'Ladies and gentlemen'

Reflexiones desde Cambridge

En el metro ya no se tratará al personal de «señoras y caballeros», sino que los mensajes comenzarán por «buenos días a todo el mundo»

Susana Álvarez Otero
SUSANA ÁLVAREZ OTERO

Estos días, entre tanta saturación con reportajes y crónicas con motivo del vigésimo aniversario de la muerte de Lady Di, me llamó la atención una noticia: «El metro de Londres se despide del ‘ladies and gentlemen’». En los avisos que se den en dicho transporte ya no se tratará al personal de «señoras y caballeros», como corresponde a una nación que espera que sus habitantes se comporten en sociedad como tales, sino que los mensajes comenzarán por: ‘Good morning everyone’ (Buenos días a todo el mundo). Con este cambio se pretende evitar ofender a todos aquellos que no se sientan incluidos en ninguna de esas dos categorías. Y yo añadiría, a los hombres que no quieren ser caballeros, que haberlos haylos –sobran hombres zafios en este mundo– y a las mujeres que no son damas –efectivamente, una ‘choni’ no entra en la categoría de ‘lady’–. Al margen de estos dos añadidos míos, el cambio se debe a los múltiples sexos o géneros, y a no dar cabida a las nacidas mujeres que quieren ser hombres y viceversa, a los transexuales, travestis y demás combinaciones variopintas a los que el sexo y la imaginación puedan dar lugar.

Recuerdo una polémica en EE UU, no hace mucho, a cuenta de esto mismo, que tuvo consecuencias legales para algunos establecimientos, en los que había gente que se sentía ofendida porque al ir al aseo no tenía cabida ni en el de señoras, ni en el de caballeros. En EE UU se tomó por la vía legal y algunos locales optaron por aquello de ‘All gender restroom’, o sea, baño para todos los géneros. Algo similar representa este «Buenos días a todos» que se utilizará a partir de ahora en el metro londinense. La diferencia es que mientras en EE UU la polémica llegó a tomar tintes muy serios, aquí, en Reino Unido, algunos columnistas se lo han tomado con mucho sentido del humor. Otros han hecho una lectura del asunto con la que estoy plenamente de acuerdo: «Es la dictadura de unos pocos impuesta a todos». En mi opinión, esto no es más que un intento de control a través del lenguaje que consigue que el deseo de una minoría se imponga a todos los demás.

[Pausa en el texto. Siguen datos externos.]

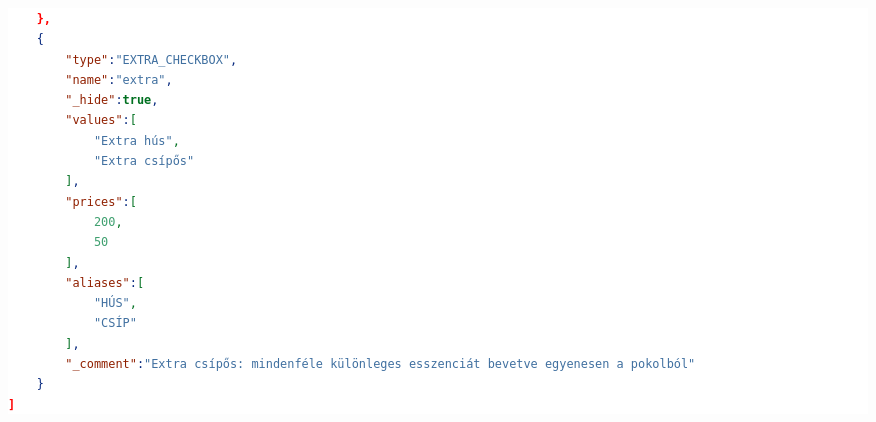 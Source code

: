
 ```json
    },
    {
        "type":"EXTRA_CHECKBOX",
        "name":"extra",
        "_hide":true,
        "values":[
            "Extra hús",
            "Extra csípős"
        ],
        "prices":[
            200,
            50
        ],
        "aliases":[
            "HÚS",
            "CSÍP"
        ],
        "_comment":"Extra csípős: mindenféle különleges esszenciát bevetve egyenesen a pokolból"
    }
]
```
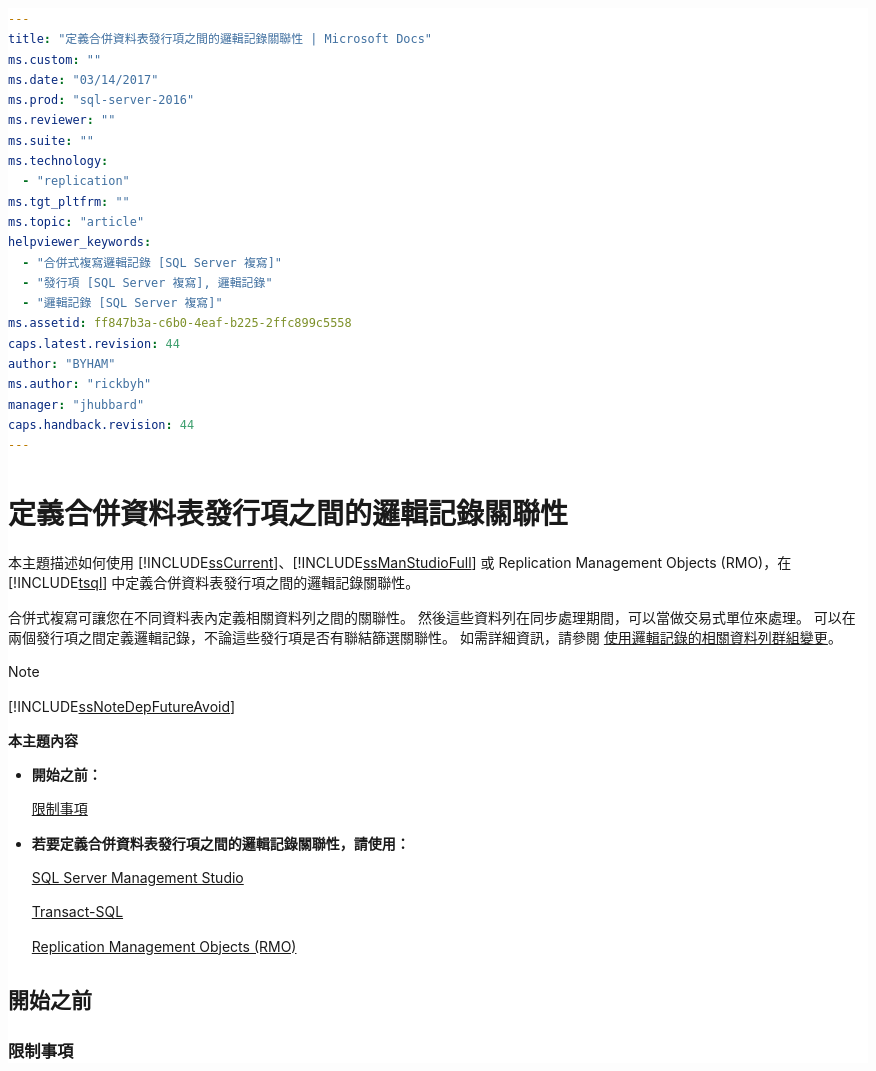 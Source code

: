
 ```yaml
---
title: "定義合併資料表發行項之間的邏輯記錄關聯性 | Microsoft Docs"
ms.custom: ""
ms.date: "03/14/2017"
ms.prod: "sql-server-2016"
ms.reviewer: ""
ms.suite: ""
ms.technology: 
  - "replication"
ms.tgt_pltfrm: ""
ms.topic: "article"
helpviewer_keywords: 
  - "合併式複寫邏輯記錄 [SQL Server 複寫]"
  - "發行項 [SQL Server 複寫], 邏輯記錄"
  - "邏輯記錄 [SQL Server 複寫]"
ms.assetid: ff847b3a-c6b0-4eaf-b225-2ffc899c5558
caps.latest.revision: 44
author: "BYHAM"
ms.author: "rickbyh"
manager: "jhubbard"
caps.handback.revision: 44
---
```

# 定義合併資料表發行項之間的邏輯記錄關聯性
  本主題描述如何使用 [!INCLUDE[ssCurrent](../../../includes/sscurrent-md.md)]、[!INCLUDE[ssManStudioFull](../../../includes/ssmanstudiofull-md.md)] 或 Replication Management Objects (RMO)，在 [!INCLUDE[tsql](../../../includes/tsql-md.md)] 中定義合併資料表發行項之間的邏輯記錄關聯性。  
  
 合併式複寫可讓您在不同資料表內定義相關資料列之間的關聯性。 然後這些資料列在同步處理期間，可以當做交易式單位來處理。 可以在兩個發行項之間定義邏輯記錄，不論這些發行項是否有聯結篩選關聯性。 如需詳細資訊，請參閱 [使用邏輯記錄的相關資料列群組變更](../../../relational-databases/replication/merge/group-changes-to-related-rows-with-logical-records.md)。  
  
> [!NOTE]  
>  [!INCLUDE[ssNoteDepFutureAvoid](../../../includes/ssnotedepfutureavoid-md.md)]  
  
 **本主題內容**  
  
-   **開始之前：**  
  
     [限制事項](#Restrictions)  
  
-   **若要定義合併資料表發行項之間的邏輯記錄關聯性，請使用：**  
  
     [SQL Server Management Studio](#SSMSProcedure)  
  
     [Transact-SQL](#TsqlProcedure)  
  
     [Replication Management Objects (RMO)](#RMOProcedure)  
  
##  <a name="BeforeYouBegin"></a> 開始之前  
  
###  <a name="Restrictions"></a> 限制事項  
   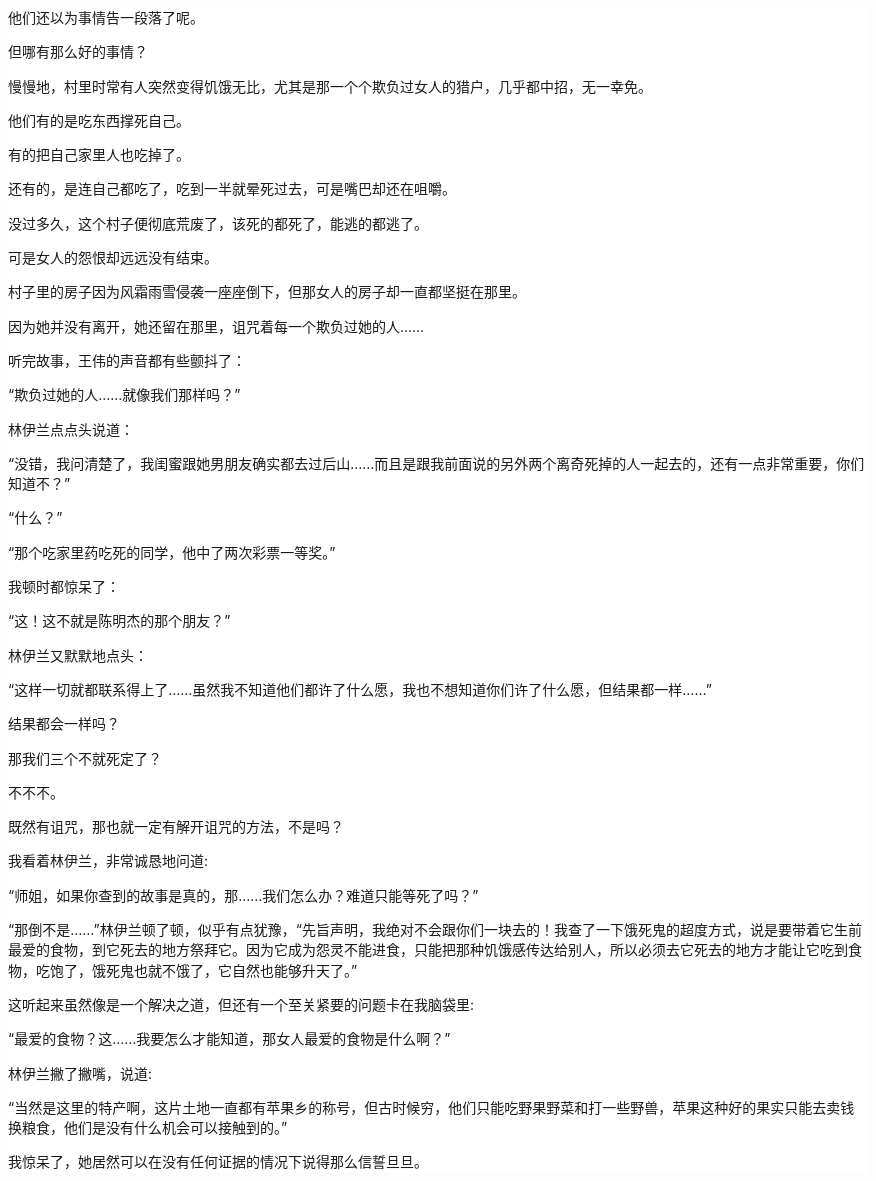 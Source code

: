 他们还以为事情告一段落了呢。

但哪有那么好的事情？

慢慢地，村里时常有人突然变得饥饿无比，尤其是那一个个欺负过女人的猎户，几乎都中招，无一幸免。

他们有的是吃东西撑死自己。

有的把自己家里人也吃掉了。

还有的，是连自己都吃了，吃到一半就晕死过去，可是嘴巴却还在咀嚼。

没过多久，这个村子便彻底荒废了，该死的都死了，能逃的都逃了。

可是女人的怨恨却远远没有结束。

村子里的房子因为风霜雨雪侵袭一座座倒下，但那女人的房子却一直都坚挺在那里。

因为她并没有离开，她还留在那里，诅咒着每一个欺负过她的人……

听完故事，王伟的声音都有些颤抖了：

“欺负过她的人……就像我们那样吗？”

林伊兰点点头说道：

“没错，我问清楚了，我闺蜜跟她男朋友确实都去过后山……而且是跟我前面说的另外两个离奇死掉的人一起去的，还有一点非常重要，你们知道不？”

“什么？”

“那个吃家里药吃死的同学，他中了两次彩票一等奖。”

我顿时都惊呆了：

“这！这不就是陈明杰的那个朋友？”

林伊兰又默默地点头：

“这样一切就都联系得上了……虽然我不知道他们都许了什么愿，我也不想知道你们许了什么愿，但结果都一样……”

结果都会一样吗？

那我们三个不就死定了？

不不不。

既然有诅咒，那也就一定有解开诅咒的方法，不是吗？

我看着林伊兰，非常诚恳地问道:

“师姐，如果你查到的故事是真的，那……我们怎么办？难道只能等死了吗？”

“那倒不是……”林伊兰顿了顿，似乎有点犹豫，“先旨声明，我绝对不会跟你们一块去的！我查了一下饿死鬼的超度方式，说是要带着它生前最爱的食物，到它死去的地方祭拜它。因为它成为怨灵不能进食，只能把那种饥饿感传达给别人，所以必须去它死去的地方才能让它吃到食物，吃饱了，饿死鬼也就不饿了，它自然也能够升天了。”

这听起来虽然像是一个解决之道，但还有一个至关紧要的问题卡在我脑袋里:

“最爱的食物？这……我要怎么才能知道，那女人最爱的食物是什么啊？”

林伊兰撇了撇嘴，说道:

“当然是这里的特产啊，这片土地一直都有苹果乡的称号，但古时候穷，他们只能吃野果野菜和打一些野兽，苹果这种好的果实只能去卖钱换粮食，他们是没有什么机会可以接触到的。”

我惊呆了，她居然可以在没有任何证据的情况下说得那么信誓旦旦。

A mí esto no me parece democrático por una sencilla razón: porque no lo es. Es la dictadura de la mentalidad ‘LGTB’ al resto de la humanidad e, indudablemente, una forma muy sutil pero siniestra de autoritarismo. Marks Evers, director de estrategia de clientes de los transportes de Londres, declara que su deseo es que el lenguaje sea totalmente inclusivo. Las reacciones han sido, como digo, variopintas y van desde la indiferencia –para las personas con sentido común esto no deja de ser una tontería propia de gente que no tiene nada que hacer–, a sentirse molestos. Solamente las organizaciones bajo el paraguas ‘LGTB’ están pletóricas con la medida. Lo que me ha sorprendido mucho es que los ingleses, que tienen tanto orgullo, hayan sucumbido a esta dictadura ideológica.

No me sorprenderá, sin embargo, que en el actual atasco en la negociación del ‘Brexit’, los británicos terminen imponiéndose al resto del continente. En principio, la postura de Bruselas parece firme. Juncker ha dicho tajantemente que no iniciarán ninguna negociación sobre las futuras relaciones con el Reino Unido antes de resolver el divorcio. Y los británicos quieren negociarlo todo conjuntamente precisamente para tener mayor margen de maniobra. En un reciente viaje de Theresa May a Tokio para reforzar relaciones, no se le ocurre otra cosa que decir a los japoneses que la UE les está haciendo chantaje. Así tal cual lo contaron en la BBC. ¡Es asombroso hasta qué punto saben jugar sus cartas en este país! Tal y como lo percibo desde aquí, los británicos no van a ceder. Y si tal cosa sucede, resultará que los intereses económicos de todo un continente que no logran imponerse al país que voluntariamente se ha ido del club son menos poderosos que la ideología ‘LGTB’, que sí se ha impuesto en la mismísima capital de la Gran Bretaña. Y eso, amable lector, es tener mucho poder.